## DATASET
○ ○ ○

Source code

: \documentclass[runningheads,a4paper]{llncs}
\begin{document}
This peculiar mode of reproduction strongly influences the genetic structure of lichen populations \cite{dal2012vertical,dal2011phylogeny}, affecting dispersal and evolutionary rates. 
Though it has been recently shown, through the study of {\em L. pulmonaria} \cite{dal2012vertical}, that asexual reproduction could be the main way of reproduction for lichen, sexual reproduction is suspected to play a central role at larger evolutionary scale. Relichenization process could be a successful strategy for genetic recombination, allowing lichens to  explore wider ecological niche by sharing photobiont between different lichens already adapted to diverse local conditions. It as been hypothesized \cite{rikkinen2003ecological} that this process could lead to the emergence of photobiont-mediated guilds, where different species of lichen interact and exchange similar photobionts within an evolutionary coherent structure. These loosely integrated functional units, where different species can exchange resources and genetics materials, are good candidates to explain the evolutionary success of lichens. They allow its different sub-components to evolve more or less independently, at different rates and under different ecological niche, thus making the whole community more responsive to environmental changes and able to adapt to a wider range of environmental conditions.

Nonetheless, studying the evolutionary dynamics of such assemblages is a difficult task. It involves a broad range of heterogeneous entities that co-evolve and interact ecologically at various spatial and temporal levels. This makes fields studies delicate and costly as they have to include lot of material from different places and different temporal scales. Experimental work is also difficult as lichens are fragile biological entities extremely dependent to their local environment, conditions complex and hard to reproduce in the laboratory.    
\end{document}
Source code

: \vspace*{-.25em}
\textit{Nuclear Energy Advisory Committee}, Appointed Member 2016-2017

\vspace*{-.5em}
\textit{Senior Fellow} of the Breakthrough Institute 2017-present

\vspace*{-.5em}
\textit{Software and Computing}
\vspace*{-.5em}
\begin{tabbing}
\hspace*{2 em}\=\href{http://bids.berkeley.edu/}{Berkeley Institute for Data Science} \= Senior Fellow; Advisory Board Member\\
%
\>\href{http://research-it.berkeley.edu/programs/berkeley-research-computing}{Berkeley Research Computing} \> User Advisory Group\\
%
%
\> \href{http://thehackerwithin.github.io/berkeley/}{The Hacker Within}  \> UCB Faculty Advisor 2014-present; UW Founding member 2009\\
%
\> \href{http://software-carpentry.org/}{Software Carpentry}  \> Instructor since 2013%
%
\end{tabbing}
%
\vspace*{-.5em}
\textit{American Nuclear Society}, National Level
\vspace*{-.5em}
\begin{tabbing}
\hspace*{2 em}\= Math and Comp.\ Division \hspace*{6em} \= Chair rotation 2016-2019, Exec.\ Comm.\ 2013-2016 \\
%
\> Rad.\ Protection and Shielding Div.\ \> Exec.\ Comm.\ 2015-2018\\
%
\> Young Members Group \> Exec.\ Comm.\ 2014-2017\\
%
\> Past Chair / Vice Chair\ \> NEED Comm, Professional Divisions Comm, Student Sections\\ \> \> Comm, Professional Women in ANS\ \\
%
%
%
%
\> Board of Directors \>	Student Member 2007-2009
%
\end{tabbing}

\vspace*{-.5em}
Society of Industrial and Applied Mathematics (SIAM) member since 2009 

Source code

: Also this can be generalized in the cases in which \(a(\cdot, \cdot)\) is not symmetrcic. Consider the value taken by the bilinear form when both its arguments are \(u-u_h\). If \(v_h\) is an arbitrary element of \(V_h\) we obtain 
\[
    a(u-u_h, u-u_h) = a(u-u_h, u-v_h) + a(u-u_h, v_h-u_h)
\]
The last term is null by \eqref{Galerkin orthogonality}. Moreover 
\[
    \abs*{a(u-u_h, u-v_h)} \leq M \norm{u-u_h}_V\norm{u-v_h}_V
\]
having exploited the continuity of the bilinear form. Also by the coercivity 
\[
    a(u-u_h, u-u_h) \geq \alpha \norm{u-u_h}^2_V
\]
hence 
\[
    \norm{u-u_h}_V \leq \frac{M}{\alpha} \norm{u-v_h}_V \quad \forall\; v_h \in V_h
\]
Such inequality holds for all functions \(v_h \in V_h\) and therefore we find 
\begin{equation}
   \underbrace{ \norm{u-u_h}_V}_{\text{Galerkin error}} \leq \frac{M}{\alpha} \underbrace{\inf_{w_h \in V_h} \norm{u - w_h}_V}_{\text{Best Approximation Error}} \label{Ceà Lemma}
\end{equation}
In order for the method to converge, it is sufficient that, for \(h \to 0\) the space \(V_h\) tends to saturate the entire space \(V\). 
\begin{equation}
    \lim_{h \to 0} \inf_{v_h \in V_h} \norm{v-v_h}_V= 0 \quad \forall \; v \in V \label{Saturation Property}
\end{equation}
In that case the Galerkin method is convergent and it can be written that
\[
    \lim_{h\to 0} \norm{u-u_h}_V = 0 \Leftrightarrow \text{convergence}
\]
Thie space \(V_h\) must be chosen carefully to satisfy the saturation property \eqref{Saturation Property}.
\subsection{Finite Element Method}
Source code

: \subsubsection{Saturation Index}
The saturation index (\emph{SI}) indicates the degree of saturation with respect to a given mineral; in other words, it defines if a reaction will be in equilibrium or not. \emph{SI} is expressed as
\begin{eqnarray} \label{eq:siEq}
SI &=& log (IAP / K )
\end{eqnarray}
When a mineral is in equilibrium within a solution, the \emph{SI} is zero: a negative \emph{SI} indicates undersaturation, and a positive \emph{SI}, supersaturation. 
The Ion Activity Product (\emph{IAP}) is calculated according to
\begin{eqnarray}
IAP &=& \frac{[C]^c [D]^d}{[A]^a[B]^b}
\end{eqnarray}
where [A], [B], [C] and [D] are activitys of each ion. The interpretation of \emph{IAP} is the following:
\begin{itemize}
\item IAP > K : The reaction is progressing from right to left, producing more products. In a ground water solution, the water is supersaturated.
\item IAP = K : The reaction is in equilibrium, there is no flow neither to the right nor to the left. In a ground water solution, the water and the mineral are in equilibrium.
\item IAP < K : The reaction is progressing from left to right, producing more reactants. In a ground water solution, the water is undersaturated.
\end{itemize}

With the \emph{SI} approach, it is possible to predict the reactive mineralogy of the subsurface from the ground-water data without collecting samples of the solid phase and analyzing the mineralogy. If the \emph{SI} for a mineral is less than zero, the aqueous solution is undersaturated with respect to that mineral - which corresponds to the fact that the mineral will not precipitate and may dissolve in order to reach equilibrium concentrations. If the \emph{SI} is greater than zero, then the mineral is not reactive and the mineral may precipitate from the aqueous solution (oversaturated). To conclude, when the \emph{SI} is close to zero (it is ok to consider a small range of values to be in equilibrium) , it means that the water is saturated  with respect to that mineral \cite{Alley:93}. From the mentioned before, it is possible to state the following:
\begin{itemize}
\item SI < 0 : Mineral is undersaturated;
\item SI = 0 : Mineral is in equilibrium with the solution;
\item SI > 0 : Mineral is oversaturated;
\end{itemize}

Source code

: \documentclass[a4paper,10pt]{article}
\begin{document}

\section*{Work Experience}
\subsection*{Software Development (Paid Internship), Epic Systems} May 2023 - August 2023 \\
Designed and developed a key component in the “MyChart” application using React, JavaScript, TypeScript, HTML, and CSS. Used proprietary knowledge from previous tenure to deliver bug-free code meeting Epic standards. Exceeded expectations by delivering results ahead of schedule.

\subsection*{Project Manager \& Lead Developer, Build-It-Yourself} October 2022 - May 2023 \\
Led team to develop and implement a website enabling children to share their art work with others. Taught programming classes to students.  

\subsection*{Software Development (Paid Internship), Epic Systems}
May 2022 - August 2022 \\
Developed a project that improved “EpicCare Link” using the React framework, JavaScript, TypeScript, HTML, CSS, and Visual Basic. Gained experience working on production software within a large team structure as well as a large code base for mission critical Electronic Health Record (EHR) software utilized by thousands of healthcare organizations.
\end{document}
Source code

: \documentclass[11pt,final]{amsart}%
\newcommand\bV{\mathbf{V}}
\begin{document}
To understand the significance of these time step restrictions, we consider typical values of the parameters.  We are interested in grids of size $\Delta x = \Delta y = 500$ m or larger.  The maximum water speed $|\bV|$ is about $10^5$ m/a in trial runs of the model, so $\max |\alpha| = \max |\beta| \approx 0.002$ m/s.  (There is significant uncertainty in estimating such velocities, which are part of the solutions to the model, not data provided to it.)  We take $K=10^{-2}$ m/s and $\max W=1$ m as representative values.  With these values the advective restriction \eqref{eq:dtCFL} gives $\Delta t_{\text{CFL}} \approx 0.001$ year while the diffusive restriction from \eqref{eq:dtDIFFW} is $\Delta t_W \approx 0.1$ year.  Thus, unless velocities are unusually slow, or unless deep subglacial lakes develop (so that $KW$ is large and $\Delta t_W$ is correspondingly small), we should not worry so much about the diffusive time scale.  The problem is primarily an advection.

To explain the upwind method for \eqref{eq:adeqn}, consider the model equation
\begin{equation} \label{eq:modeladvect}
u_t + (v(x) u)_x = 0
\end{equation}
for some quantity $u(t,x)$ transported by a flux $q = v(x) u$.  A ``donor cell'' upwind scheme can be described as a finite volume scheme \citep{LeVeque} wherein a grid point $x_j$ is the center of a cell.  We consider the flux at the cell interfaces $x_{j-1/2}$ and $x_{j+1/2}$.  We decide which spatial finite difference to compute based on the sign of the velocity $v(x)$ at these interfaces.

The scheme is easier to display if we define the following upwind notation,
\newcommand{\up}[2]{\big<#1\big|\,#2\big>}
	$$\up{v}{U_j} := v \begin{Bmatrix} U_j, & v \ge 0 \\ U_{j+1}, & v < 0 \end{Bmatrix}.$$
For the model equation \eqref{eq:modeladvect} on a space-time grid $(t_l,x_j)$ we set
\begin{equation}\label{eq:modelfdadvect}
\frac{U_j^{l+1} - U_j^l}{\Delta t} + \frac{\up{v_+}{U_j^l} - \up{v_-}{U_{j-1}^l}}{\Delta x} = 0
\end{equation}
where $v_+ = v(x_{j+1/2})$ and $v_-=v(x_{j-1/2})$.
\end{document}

○ ○ ○

## ACTION ITEM
What lines in the records contain the word "Group"? Return each one.

## RESPONSE TO THE TASK
\>\href{http://research-it.berkeley.edu/programs/berkeley-research-computing}{Berkeley Research Computing} \> User Advisory Group\\
\> Young Members Group \> Exec.\ Comm.\ 2014-2017\\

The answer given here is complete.